ARGOS: Who, Where, and When in Agentic Multi-Camera Person Search
Summary: arXiv:2604.12762v1 Announce Type: cross
Introduction to ARGOS
In an innovative leap forward in the realm of artificial intelligence, the ARGOS framework emerges as a pivotal benchmark in the domain of multi-camera person search. This framework uniquely reformulates the search process into an interactive reasoning challenge that necessitates an agent capable of planning, questioning, and eliminating candidates amid an environment marked by information asymmetry.
The ARGOS Agent’s Mechanism
The ARGOS agent operates on the premise of receiving a vague witness statement. This initial input sets the stage for a series of complex decision-making tasks, which include:
- Determining pertinent questions to ask
- Deciding when to utilize spatial or temporal tools
- Interpreting ambiguous responses within a constrained turn budget
Spatio-Temporal Topology Graph (STTG)
Central to the ARGOS framework is the Spatio-Temporal Topology Graph (STTG), which effectively encodes camera connectivity while empirically validating transition times between different locations. This structured approach enables the ARGOS agent to navigate the complexities inherent in multi-camera environments, enhancing its ability to accurately locate individuals based on the information provided.
Benchmark Composition
The ARGOS benchmark is extensive, comprising a total of 2,691 tasks that span across 14 real-world scenarios. These scenarios are categorized into three progressive tracks that focus on different aspects of reasoning:
- Track 1: Semantic Perception (Who) – Identifying individuals based on descriptions and attributes.
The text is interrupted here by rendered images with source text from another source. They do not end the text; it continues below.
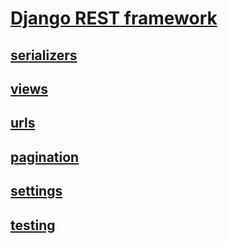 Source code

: # [Django REST framework](https://www.django-rest-framework.org/tutorial/quickstart/)

## [serializers](https://www.django-rest-framework.org/tutorial/quickstart/#serializers)

## [views](https://www.django-rest-framework.org/tutorial/quickstart/#views)

## [urls](https://www.django-rest-framework.org/tutorial/quickstart/#urls)

## [pagination](https://www.django-rest-framework.org/tutorial/quickstart/#pagination)

## [settings](https://www.django-rest-framework.org/tutorial/quickstart/#settings)

## [testing](https://www.django-rest-framework.org/tutorial/quickstart/#testing-our-api)
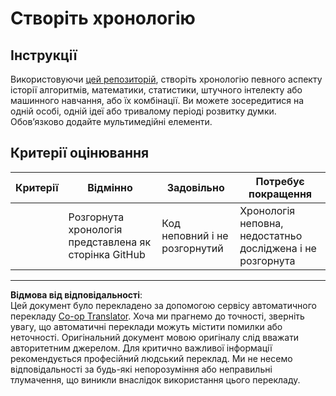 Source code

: <!--
CO_OP_TRANSLATOR_METADATA:
{
  "original_hash": "eb6e4d5afd1b21a57d2b9e6d0aac3969",
  "translation_date": "2025-09-05T12:56:05+00:00",
  "source_file": "1-Introduction/2-history-of-ML/assignment.md",
  "language_code": "uk"
}
-->
# Створіть хронологію

## Інструкції

Використовуючи [цей репозиторій](https://github.com/Digital-Humanities-Toolkit/timeline-builder), створіть хронологію певного аспекту історії алгоритмів, математики, статистики, штучного інтелекту або машинного навчання, або їх комбінації. Ви можете зосередитися на одній особі, одній ідеї або тривалому періоді розвитку думки. Обов’язково додайте мультимедійні елементи.

## Критерії оцінювання

| Критерії | Відмінно                                          | Задовільно                             | Потребує покращення                                              |
| -------- | ------------------------------------------------- | --------------------------------------- | ---------------------------------------------------------------- |
|          | Розгорнута хронологія представлена як сторінка GitHub | Код неповний і не розгорнутий          | Хронологія неповна, недостатньо досліджена і не розгорнута       |

---

**Відмова від відповідальності**:  
Цей документ було перекладено за допомогою сервісу автоматичного перекладу [Co-op Translator](https://github.com/Azure/co-op-translator). Хоча ми прагнемо до точності, зверніть увагу, що автоматичні переклади можуть містити помилки або неточності. Оригінальний документ мовою оригіналу слід вважати авторитетним джерелом. Для критично важливої інформації рекомендується професійний людський переклад. Ми не несемо відповідальності за будь-які непорозуміння або неправильні тлумачення, що виникли внаслідок використання цього перекладу. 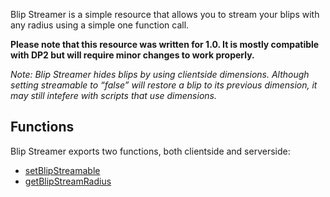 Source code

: Blip Streamer is a simple resource that allows you to stream your blips with any radius using a simple one function call.

**Please note that this resource was written for 1.0. It is mostly compatible with DP2 but will require minor changes to work properly.**

*Note: Blip Streamer hides blips by using clientside dimensions. Although setting streamable to “false” will restore a blip to its previous dimension, it may still intefere with scripts that use dimensions.*

Functions
---------

Blip Streamer exports two functions, both clientside and serverside:

-   [setBlipStreamable](/docs/resource:blipstreamer/setblipstreamable.md "wikilink")
-   [getBlipStreamRadius](/docs/resource:blipstreamer/getblipstreamradius.md "wikilink")
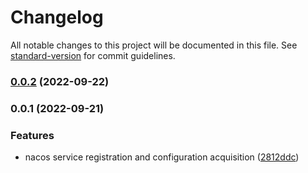 # Changelog

All notable changes to this project will be documented in this file. See [standard-version](https://github.com/conventional-changelog/standard-version) for commit guidelines.

### [0.0.2](https://github.com/drawmoon/infra-nestjs/compare/v0.0.1...v0.0.2) (2022-09-22)

### 0.0.1 (2022-09-21)


### Features

* nacos service registration and configuration acquisition ([2812ddc](https://github.com/drawmoon/infra-nestjs/commit/2812ddcd81df0630485a29db3f1eecffdb08d46f))
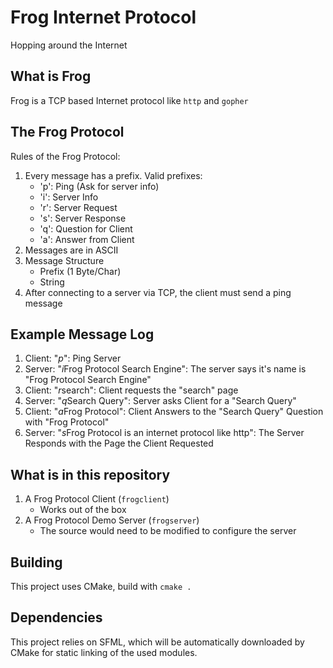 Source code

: # Frog Internet Protocol
Hopping around the Internet
## What is Frog
Frog is a TCP based Internet protocol like `http` and `gopher`
## The Frog Protocol
Rules of the Frog Protocol:
1. Every message has a prefix. Valid prefixes:
    - 'p': Ping (Ask for server info)
    - 'i': Server Info
    - 'r': Server Request
    - 's': Server Response
    - 'q': Question for Client
    - 'a': Answer from Client
2. Messages are in ASCII
3. Message Structure
    - Prefix (1 Byte/Char)
    - String
4. After connecting to a server via TCP, the client must send a ping message
## Example Message Log
1. Client: "*p*": Ping Server
2. Server: "*i*Frog Protocol Search Engine": The server says it's name is "Frog Protocol Search Engine"
3. Client: "*r*search": Client requests the "search" page
4. Server: "*q*Search Query": Server asks Client for a "Search Query"
5. Client: "*a*Frog Protocol": Client Answers to the "Search Query" Question with "Frog Protocol"
6. Server: "*s*Frog Protocol is an internet protocol like http": The Server Responds with the Page the Client Requested
## What is in this repository
1. A Frog Protocol Client (`frogclient`)
    - Works out of the box
2. A Frog Protocol Demo Server (`frogserver`)
    - The source would need to be modified to configure the server
## Building
This project uses CMake, build with `cmake .`
## Dependencies
This project relies on SFML, which will be automatically downloaded by CMake for static linking of the used modules.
- Track 2: Spatial Reasoning (Where) – Determining locations based on spatial cues and camera positioning.
- Track 3: Temporal Reasoning (When) – Establishing timelines based on temporal data and events.
Performance Insights
Recent experiments conducted using four different Large Language Model (LLM) architectures reveal that the ARGOS benchmark remains a challenging frontier, with the best Task Weight Score (TWS) recorded at 0.383 on Track 2 and 0.590 on Track 3. These results highlight the complexity of the tasks at hand and the ongoing need for advancements in AI reasoning capabilities.
Impact of Domain-Specific Tools
Ablation studies indicate a significant dependency on domain-specific tools, as their removal has been shown to decrease accuracy by as much as 49.6 percentage points. This finding underscores the critical role that specialized tools play in enhancing the performance of the ARGOS agent and, by extension, the overall efficacy of the multi-camera person search process.
Conclusion
The introduction of the ARGOS framework marks a significant advancement in the field of interactive reasoning within AI, particularly in the context of multi-camera person search. As researchers continue to explore and refine this benchmark, the potential for more sophisticated and accurate AI agents will undoubtedly grow, paving the way for enhanced applications in surveillance, public safety, and beyond.